**Work item:**
When you come to a picture, pass over it, and set down the entries below exactly.

****

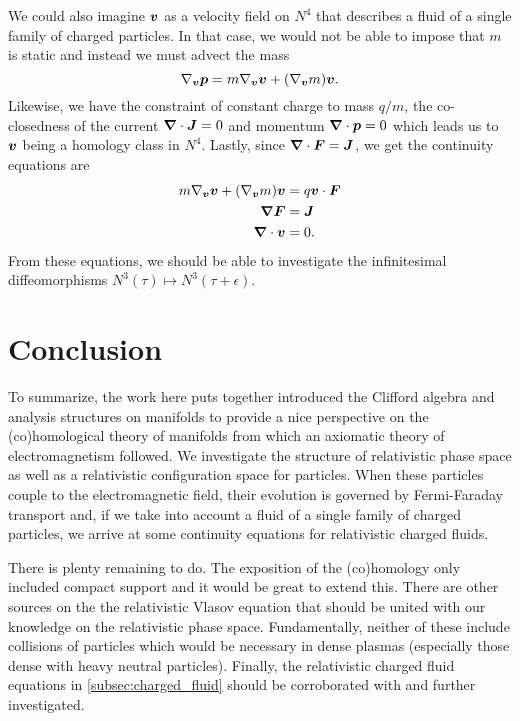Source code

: \documentclass{article}
\begin{document}
We could also imagine ${\boldsymbol{v}}$ as a velocity field on $N^4$ that describes a fluid of a single family of charged particles. In that case, we would not be able to impose that $m$ is static and instead we must advect the mass
\begin{equation}
   \nabla_{\boldsymbol{v}} \boldsymbol{p} = m \nabla_{\boldsymbol{v}} \boldsymbol{v} + (\nabla_{\boldsymbol{v}} m)\boldsymbol{v}.
\end{equation}
Likewise, we have the constraint of constant charge to mass $q/m$, the co-closedness of the current $\boldsymbol{\nabla} \cdot \boldsymbol{J}=0$ and momentum $\boldsymbol{\nabla} \cdot \boldsymbol{p}=0$ which leads us to $\boldsymbol{v}$ being a homology class in $N^4$. Lastly, since $\boldsymbol{\nabla} \cdot \boldsymbol{F} = \boldsymbol{J}$, we get the continuity equations are
\begin{align}
    m \nabla_{\boldsymbol{v}} \boldsymbol{v} + (\nabla_{\boldsymbol{v}} m)\boldsymbol{v} &= q \boldsymbol{v} \cdot \boldsymbol{F}\\
    \boldsymbol{\nabla} \boldsymbol{F} &= \boldsymbol{J}\\
    \boldsymbol{\nabla} \cdot \boldsymbol{v} &= 0.
\end{align}
From these equations, we should be able to investigate the infinitesimal diffeomorphisms $N^3(\tau)\mapsto N^3(\tau+\epsilon)$.

\section{Conclusion}

To summarize, the work here puts together introduced the Clifford algebra and analysis structures on manifolds to provide a nice perspective on the (co)homological theory of manifolds from which an axiomatic theory of electromagnetism followed. We investigate the structure of relativistic phase space as well as a relativistic configuration space for particles. When these particles couple to the electromagnetic field, their evolution is governed by Fermi-Faraday transport and, if we take into account a fluid of a single family of charged particles, we arrive at some continuity equations for relativistic charged fluids.

There is plenty remaining to do. The exposition of the (co)homology only included compact support and it would be great to extend this. There are other sources on the the relativistic Vlasov equation \cite{brizard_new_2000,marsden_hamiltonian_1982} that should be united with our knowledge on the relativistic phase space. Fundamentally, neither of these include collisions of particles which would be necessary in dense plasmas (especially those dense with heavy neutral particles). Finally, the relativistic charged fluid equations in \cref{subsec:charged_fluid} should be corroborated with \cite{pausader_relativistic_2013} and further investigated.
\end{document}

****

**Solution to the problem:**
Source code

: \documentclass{article}
\begin{document}
We could also imagine ${\boldsymbol{v}}$ as a velocity field on $N^4$ that describes a fluid of a single family of charged particles. In that case, we would not be able to impose that $m$ is static and instead we must advect the mass
\begin{equation}
   \nabla_{\boldsymbol{v}} \boldsymbol{p} = m \nabla_{\boldsymbol{v}} \boldsymbol{v} + (\nabla_{\boldsymbol{v}} m)\boldsymbol{v}.
\end{equation}
Likewise, we have the constraint of constant charge to mass $q/m$, the co-closedness of the current $\boldsymbol{\nabla} \cdot \boldsymbol{J}=0$ and momentum $\boldsymbol{\nabla} \cdot \boldsymbol{p}=0$ which leads us to $\boldsymbol{v}$ being a homology class in $N^4$. Lastly, since $\boldsymbol{\nabla} \cdot \boldsymbol{F} = \boldsymbol{J}$, we get the continuity equations are
\begin{align}
    m \nabla_{\boldsymbol{v}} \boldsymbol{v} + (\nabla_{\boldsymbol{v}} m)\boldsymbol{v} &= q \boldsymbol{v} \cdot \boldsymbol{F}\\
    \boldsymbol{\nabla} \boldsymbol{F} &= \boldsymbol{J}\\
    \boldsymbol{\nabla} \cdot \boldsymbol{v} &= 0.
\end{align}
From these equations, we should be able to investigate the infinitesimal diffeomorphisms $N^3(\tau)\mapsto N^3(\tau+\epsilon)$.

\section{Conclusion}

To summarize, the work here puts together introduced the Clifford algebra and analysis structures on manifolds to provide a nice perspective on the (co)homological theory of manifolds from which an axiomatic theory of electromagnetism followed. We investigate the structure of relativistic phase space as well as a relativistic configuration space for particles. When these particles couple to the electromagnetic field, their evolution is governed by Fermi-Faraday transport and, if we take into account a fluid of a single family of charged particles, we arrive at some continuity equations for relativistic charged fluids.

There is plenty remaining to do. The exposition of the (co)homology only included compact support and it would be great to extend this. There are other sources on the the relativistic Vlasov equation \cite{brizard_new_2000,marsden_hamiltonian_1982} that should be united with our knowledge on the relativistic phase space. Fundamentally, neither of these include collisions of particles which would be necessary in dense plasmas (especially those dense with heavy neutral particles). Finally, the relativistic charged fluid equations in \cref{subsec:charged_fluid} should be corroborated with \cite{pausader_relativistic_2013} and further investigated.
\end{document}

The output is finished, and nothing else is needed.